HARTFORD -- The CT State Senate passed legislation on a Democrat Party line vote to incrementally raise the state’s minimum wage to $15/hour by June 2023. Senator Hwang voted against the bill because of the significant negative effects this mandated new minimum wage will have on small and mid-sized businesses, municipalities, and nonprofits, and the negative potential for significant rise in unemployment and cost of goods and services. The legislation had recently passed the CT House of Representatives, also along party lines, after nearly 14 hours of debate. Democratic Governor Ned Lamont is expected to sign the measure into law this week.
“The desire and intention to raise people out of poverty by earning a livable wage is a noble and bipartisan goal. But government forcing employers to increase wages is not a responsible way to do so. It ignores market realities and is devastatingly counterproductive. Facing higher mandated costs,businesses will displace, through mechanization, innovation and cost efficiencies, and no longer hire many of the very population this bill is purported to help. Automation and technology are rapidly taking the place of minimum wage jobs even without this state mandate. This bill is a job and business killer.”
“Another major concern is the effect this will have on services provided by Connecticut’s non-profits. Our non-profits struggle every day to supply critical services to people who are disabled, to people with mental health issues, and to communities that need them. They ensure the ‘social safety net’ will catch and support our neighbors.

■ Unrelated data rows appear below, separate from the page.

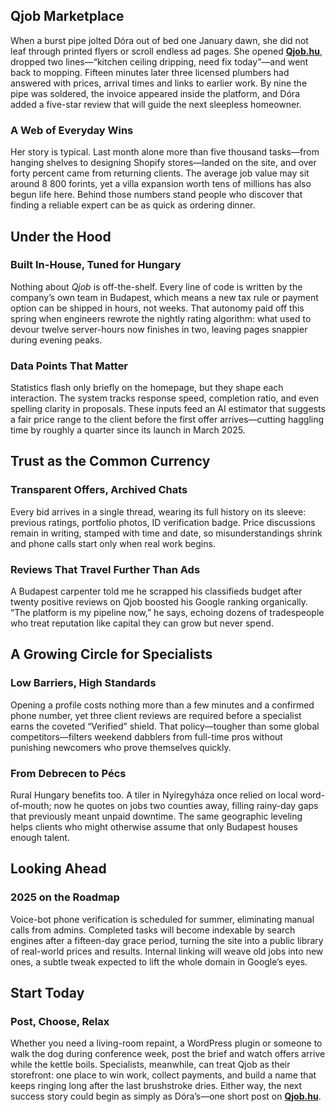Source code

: ## Qjob Marketplace

When a burst pipe jolted Dóra out of bed one January dawn, she did not leaf through printed flyers or scroll endless ad pages. She opened **[Qjob.hu](https://qjob.hu)**, dropped two lines—“kitchen ceiling dripping, need fix today”—and went back to mopping. Fifteen minutes later three licensed plumbers had answered with prices, arrival times and links to earlier work. By nine the pipe was soldered, the invoice appeared inside the platform, and Dóra added a five-star review that will guide the next sleepless homeowner.

### A Web of Everyday Wins

Her story is typical. Last month alone more than five thousand tasks—from hanging shelves to designing Shopify stores—landed on the site, and over forty percent came from returning clients. The average job value may sit around 8 800 forints, yet a villa expansion worth tens of millions has also begun life here. Behind those numbers stand people who discover that finding a reliable expert can be as quick as ordering dinner.

## Under the Hood

### Built In-House, Tuned for Hungary

Nothing about *Qjob* is off-the-shelf. Every line of code is written by the company’s own team in Budapest, which means a new tax rule or payment option can be shipped in hours, not weeks. That autonomy paid off this spring when engineers rewrote the nightly rating algorithm: what used to devour twelve server-hours now finishes in two, leaving pages snappier during evening peaks.

### Data Points That Matter

Statistics flash only briefly on the homepage, but they shape each interaction. The system tracks response speed, completion ratio, and even spelling clarity in proposals. These inputs feed an AI estimator that suggests a fair price range to the client before the first offer arrives—cutting haggling time by roughly a quarter since its launch in March 2025.

## Trust as the Common Currency

### Transparent Offers, Archived Chats

Every bid arrives in a single thread, wearing its full history on its sleeve: previous ratings, portfolio photos, ID verification badge. Price discussions remain in writing, stamped with time and date, so misunderstandings shrink and phone calls start only when real work begins.

### Reviews That Travel Further Than Ads

A Budapest carpenter told me he scrapped his classifieds budget after twenty positive reviews on Qjob boosted his Google ranking organically. “The platform is my pipeline now,” he says, echoing dozens of tradespeople who treat reputation like capital they can grow but never spend.

## A Growing Circle for Specialists

### Low Barriers, High Standards

Opening a profile costs nothing more than a few minutes and a confirmed phone number, yet three client reviews are required before a specialist earns the coveted “Verified” shield. That policy—tougher than some global competitors—filters weekend dabblers from full-time pros without punishing newcomers who prove themselves quickly.

### From Debrecen to Pécs

Rural Hungary benefits too. A tiler in Nyíregyháza once relied on local word-of-mouth; now he quotes on jobs two counties away, filling rainy-day gaps that previously meant unpaid downtime. The same geographic leveling helps clients who might otherwise assume that only Budapest houses enough talent.

## Looking Ahead

### 2025 on the Roadmap

Voice-bot phone verification is scheduled for summer, eliminating manual calls from admins. Completed tasks will become indexable by search engines after a fifteen-day grace period, turning the site into a public library of real-world prices and results. Internal linking will weave old jobs into new ones, a subtle tweak expected to lift the whole domain in Google’s eyes.

## Start Today

### Post, Choose, Relax

Whether you need a living-room repaint, a WordPress plugin or someone to walk the dog during conference week, post the brief and watch offers arrive while the kettle boils. Specialists, meanwhile, can treat Qjob as their storefront: one place to win work, collect payments, and build a name that keeps ringing long after the last brushstroke dries. Either way, the next success story could begin as simply as Dóra’s—one short post on **[Qjob.hu](https://qjob.hu)**.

This bill would be a costly mandate to non-profits, and our services will suffer and their very survival is questionable as a result.”
“The cost of doing business in this state is already too high. If we impose this additional financial burden onto Connecticut businesses, they will have no choice but to cut workers and/or raise prices. It will not put more money in people’s pockets, it will increase unemployment, increase prices, and hinder growth in our already fragile economy.”
“A better solution would be to focus on providing educational opportunities to all employees whether through Employer Education Reimbursement credits or developing vocational/technical apprenticeship initiatives and focusing on building skills necessary for jobs in the 21st century marketplace. My fundamental principle is that government does not create jobs or wealth, it is the people who are risk takers and entrepreneurs who do. Raising the minimum wage will not create jobs and it will hurt the very people it is intended to help.”
State Senator Tony Hwang represents Connecticut’s 28th Senate district including the towns of Fairfield, Westport, Weston, Easton, Newtown & Sandy Hook. Hwang is the minority leader on the Public Safety and Security, Higher Education and Employment and Housing Committees and was the former House ranking leader on the Labor and Public Employees Committee.